Linear-mode avalanche photodiode arrays for low-noise near-infrared imaging in space
James Gilbert, Alexey Grigoriev, Shanae King, Joice Mathew, Rob Sharp,, Annino Vaccarella

TL;DR
This paper discusses the development and potential space application of linear-mode avalanche photodiode arrays, which significantly reduce read noise and enable advanced near-infrared astronomical imaging from space.
Contribution
It reports on the progress towards deploying SAPHIRA LmAPD arrays in space, highlighting their low-noise performance and suitability for high-speed, low-light astronomical observations.
Findings
Read noise reduced to <0.2 electrons
Enabling space-based near-infrared sky surveys
First in-orbit demonstration planned on ISS
Abstract
Astronomical observations often require the detection of faint signals in the presence of noise, and the near-infrared regime is no exception.
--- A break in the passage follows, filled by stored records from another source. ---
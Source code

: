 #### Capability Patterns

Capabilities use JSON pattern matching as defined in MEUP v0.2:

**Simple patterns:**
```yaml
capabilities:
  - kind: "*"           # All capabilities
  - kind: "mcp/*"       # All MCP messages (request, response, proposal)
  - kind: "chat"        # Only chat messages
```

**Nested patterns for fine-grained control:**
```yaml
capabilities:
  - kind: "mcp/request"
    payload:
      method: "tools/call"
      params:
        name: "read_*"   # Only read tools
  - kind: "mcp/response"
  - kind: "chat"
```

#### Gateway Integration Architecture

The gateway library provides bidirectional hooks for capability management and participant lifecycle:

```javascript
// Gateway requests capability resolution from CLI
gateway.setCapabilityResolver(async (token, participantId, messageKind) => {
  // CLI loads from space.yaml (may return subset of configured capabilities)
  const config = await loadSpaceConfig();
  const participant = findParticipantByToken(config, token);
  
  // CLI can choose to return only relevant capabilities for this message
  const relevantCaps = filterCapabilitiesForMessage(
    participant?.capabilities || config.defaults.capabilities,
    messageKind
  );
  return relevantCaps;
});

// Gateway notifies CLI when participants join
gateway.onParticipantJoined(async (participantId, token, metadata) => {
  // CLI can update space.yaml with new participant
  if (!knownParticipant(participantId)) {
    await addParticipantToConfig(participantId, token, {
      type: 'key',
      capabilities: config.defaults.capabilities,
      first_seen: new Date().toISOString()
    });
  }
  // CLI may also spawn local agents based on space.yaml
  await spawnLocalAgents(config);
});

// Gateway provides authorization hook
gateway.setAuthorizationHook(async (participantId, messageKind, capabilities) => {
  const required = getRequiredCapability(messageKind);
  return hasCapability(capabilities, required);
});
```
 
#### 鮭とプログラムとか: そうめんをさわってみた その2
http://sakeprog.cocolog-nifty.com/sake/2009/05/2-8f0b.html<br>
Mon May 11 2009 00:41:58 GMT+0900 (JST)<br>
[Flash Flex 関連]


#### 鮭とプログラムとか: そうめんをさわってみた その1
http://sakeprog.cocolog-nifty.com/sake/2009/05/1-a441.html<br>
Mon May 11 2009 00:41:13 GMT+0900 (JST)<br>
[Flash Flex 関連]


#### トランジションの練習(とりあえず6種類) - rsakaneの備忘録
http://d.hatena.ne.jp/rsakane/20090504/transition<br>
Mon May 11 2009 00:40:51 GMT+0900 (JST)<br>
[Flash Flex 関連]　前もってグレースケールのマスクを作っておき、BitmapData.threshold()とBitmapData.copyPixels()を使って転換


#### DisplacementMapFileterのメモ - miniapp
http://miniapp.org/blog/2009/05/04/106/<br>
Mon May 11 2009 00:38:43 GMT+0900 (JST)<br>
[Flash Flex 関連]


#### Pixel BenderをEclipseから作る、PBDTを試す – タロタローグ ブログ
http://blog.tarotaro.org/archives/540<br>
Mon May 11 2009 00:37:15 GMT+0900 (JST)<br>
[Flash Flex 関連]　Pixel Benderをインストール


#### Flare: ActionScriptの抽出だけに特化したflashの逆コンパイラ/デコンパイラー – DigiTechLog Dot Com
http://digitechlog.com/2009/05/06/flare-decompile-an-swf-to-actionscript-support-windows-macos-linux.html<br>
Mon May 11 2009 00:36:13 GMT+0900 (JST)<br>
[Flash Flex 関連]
In particular, where the application has short exposure time constraints, we are frequently and unavoidably limited by the read noise of a system. A recent and revolutionary development in detector technology is that of linear-mode avalanche photodiode (LmAPD) arrays. By the introduction of a signal multiplication region within the device, effective read noise can be reduced to <0.2 e-, enabling the detection of very small signals at frame rates of up to 1 kHz. This is already impacting ground-based astronomy in high-speed applications such as wavefront sensing and fringe tracking, but has not yet been exploited for scientific space missions. We present the current status of a collaboration with Leonardo MW - creators of the 'SAPHIRA' LmAPD array…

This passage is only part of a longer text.